▸ WHAT THE EXERCISE ASKS
Pick out all lines of the entries that include the word "file" and copy them.

▸ Pictures paired with source code
########################################

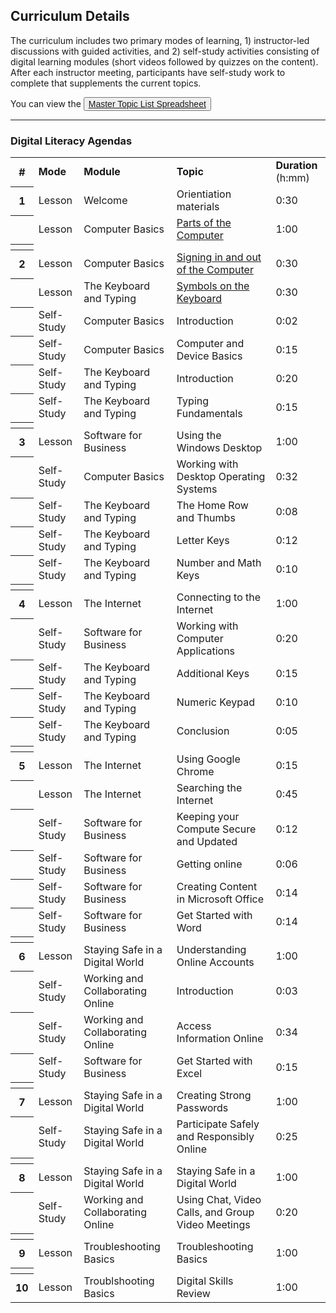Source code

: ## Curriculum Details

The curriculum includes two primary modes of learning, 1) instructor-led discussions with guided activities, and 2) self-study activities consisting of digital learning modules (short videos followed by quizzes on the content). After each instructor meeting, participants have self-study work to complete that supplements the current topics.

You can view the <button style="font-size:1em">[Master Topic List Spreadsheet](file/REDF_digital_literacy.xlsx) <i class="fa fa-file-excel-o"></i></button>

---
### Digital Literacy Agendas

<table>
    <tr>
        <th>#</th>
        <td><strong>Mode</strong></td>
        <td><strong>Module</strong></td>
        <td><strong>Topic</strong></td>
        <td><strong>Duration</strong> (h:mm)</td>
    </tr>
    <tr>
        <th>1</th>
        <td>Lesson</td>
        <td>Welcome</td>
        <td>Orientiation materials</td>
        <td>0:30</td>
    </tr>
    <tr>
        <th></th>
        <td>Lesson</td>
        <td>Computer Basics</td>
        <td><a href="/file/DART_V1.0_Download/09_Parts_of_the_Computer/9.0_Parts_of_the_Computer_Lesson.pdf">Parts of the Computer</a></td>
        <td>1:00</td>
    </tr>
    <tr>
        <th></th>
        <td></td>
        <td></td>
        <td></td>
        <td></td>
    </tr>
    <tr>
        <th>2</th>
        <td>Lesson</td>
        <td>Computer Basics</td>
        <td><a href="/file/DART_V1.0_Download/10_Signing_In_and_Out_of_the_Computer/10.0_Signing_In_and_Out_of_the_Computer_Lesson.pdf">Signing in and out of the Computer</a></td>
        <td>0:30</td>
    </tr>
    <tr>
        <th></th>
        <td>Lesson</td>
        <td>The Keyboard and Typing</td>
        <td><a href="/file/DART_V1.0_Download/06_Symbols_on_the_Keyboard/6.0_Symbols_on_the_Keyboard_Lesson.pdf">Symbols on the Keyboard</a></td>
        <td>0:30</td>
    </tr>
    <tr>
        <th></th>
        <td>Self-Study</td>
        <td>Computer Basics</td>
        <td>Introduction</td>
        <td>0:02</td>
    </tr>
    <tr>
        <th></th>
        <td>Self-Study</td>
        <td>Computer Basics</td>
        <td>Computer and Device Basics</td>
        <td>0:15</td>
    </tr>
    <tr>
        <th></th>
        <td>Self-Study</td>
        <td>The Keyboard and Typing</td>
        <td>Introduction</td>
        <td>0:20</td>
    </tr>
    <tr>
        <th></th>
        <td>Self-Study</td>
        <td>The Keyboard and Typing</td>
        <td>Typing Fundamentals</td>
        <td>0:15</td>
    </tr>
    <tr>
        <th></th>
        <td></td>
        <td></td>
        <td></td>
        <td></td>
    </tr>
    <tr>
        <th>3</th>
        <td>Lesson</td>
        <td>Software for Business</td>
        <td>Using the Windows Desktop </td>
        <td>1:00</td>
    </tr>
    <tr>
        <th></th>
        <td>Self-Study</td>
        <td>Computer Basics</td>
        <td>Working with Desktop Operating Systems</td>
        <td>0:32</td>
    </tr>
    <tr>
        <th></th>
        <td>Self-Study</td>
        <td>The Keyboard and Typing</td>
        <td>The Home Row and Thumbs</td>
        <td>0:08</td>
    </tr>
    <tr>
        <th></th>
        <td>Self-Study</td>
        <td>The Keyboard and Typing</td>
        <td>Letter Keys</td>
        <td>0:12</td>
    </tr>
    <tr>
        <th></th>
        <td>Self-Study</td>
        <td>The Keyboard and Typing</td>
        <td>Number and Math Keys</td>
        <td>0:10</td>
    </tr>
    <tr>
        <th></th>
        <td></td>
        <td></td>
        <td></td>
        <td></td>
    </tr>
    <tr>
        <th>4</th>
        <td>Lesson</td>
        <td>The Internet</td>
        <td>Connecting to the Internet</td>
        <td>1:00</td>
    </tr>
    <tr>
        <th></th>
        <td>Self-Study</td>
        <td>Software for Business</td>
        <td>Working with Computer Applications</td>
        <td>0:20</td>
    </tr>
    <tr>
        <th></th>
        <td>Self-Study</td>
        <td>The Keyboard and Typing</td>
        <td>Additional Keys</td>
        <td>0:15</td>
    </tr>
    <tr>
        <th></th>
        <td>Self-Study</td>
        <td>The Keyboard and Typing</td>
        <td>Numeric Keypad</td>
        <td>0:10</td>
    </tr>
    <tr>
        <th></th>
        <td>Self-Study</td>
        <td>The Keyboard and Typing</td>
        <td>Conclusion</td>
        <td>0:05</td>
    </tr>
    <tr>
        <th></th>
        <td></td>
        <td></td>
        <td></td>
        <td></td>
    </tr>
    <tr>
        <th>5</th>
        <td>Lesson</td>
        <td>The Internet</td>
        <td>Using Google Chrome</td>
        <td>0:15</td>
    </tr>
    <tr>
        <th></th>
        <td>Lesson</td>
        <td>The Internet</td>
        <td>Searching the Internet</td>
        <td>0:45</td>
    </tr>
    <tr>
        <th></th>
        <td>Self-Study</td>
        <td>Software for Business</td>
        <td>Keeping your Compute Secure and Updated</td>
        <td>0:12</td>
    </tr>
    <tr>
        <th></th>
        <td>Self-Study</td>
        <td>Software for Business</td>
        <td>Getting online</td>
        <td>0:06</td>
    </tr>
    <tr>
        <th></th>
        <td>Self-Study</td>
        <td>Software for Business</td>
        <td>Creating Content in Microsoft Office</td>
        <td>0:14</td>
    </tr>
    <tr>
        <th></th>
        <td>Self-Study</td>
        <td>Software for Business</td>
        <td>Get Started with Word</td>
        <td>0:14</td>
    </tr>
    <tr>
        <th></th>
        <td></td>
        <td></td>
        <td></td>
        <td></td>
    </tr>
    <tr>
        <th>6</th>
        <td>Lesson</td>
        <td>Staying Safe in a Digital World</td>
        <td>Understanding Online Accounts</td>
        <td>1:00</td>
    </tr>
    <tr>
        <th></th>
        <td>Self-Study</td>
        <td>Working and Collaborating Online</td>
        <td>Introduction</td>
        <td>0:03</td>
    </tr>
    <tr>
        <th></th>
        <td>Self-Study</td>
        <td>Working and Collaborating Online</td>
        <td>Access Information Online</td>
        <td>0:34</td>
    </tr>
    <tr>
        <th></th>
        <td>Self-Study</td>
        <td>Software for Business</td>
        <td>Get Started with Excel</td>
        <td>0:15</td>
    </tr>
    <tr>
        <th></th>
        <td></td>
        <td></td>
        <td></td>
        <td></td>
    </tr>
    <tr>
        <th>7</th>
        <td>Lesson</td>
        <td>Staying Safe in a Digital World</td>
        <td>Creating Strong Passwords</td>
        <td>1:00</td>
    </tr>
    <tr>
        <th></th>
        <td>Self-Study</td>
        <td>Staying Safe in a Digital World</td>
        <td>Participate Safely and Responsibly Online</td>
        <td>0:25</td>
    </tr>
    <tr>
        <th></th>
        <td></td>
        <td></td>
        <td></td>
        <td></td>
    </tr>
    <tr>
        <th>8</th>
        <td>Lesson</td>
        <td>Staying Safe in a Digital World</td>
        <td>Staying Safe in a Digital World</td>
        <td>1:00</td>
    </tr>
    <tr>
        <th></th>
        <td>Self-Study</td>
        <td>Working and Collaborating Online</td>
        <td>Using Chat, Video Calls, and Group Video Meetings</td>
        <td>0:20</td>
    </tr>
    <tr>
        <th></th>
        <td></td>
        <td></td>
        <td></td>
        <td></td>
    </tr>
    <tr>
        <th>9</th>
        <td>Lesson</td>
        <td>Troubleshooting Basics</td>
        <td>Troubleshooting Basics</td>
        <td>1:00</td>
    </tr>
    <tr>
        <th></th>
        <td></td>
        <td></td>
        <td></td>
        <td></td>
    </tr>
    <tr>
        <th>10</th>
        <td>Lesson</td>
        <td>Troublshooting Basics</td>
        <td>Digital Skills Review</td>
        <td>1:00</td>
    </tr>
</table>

########################################

▸ EXERCISE RESULT
You can view the <button style="font-size:1em">[Master Topic List Spreadsheet](file/REDF_digital_literacy.xlsx) <i class="fa fa-file-excel-o"></i></button>
        <td><a href="/file/DART_V1.0_Download/09_Parts_of_the_Computer/9.0_Parts_of_the_Computer_Lesson.pdf">Parts of the Computer</a></td>
        <td><a href="/file/DART_V1.0_Download/10_Signing_In_and_Out_of_the_Computer/10.0_Signing_In_and_Out_of_the_Computer_Lesson.pdf">Signing in and out of the Computer</a></td>
        <td><a href="/file/DART_V1.0_Download/06_Symbols_on_the_Keyboard/6.0_Symbols_on_the_Keyboard_Lesson.pdf">Symbols on the Keyboard</a></td>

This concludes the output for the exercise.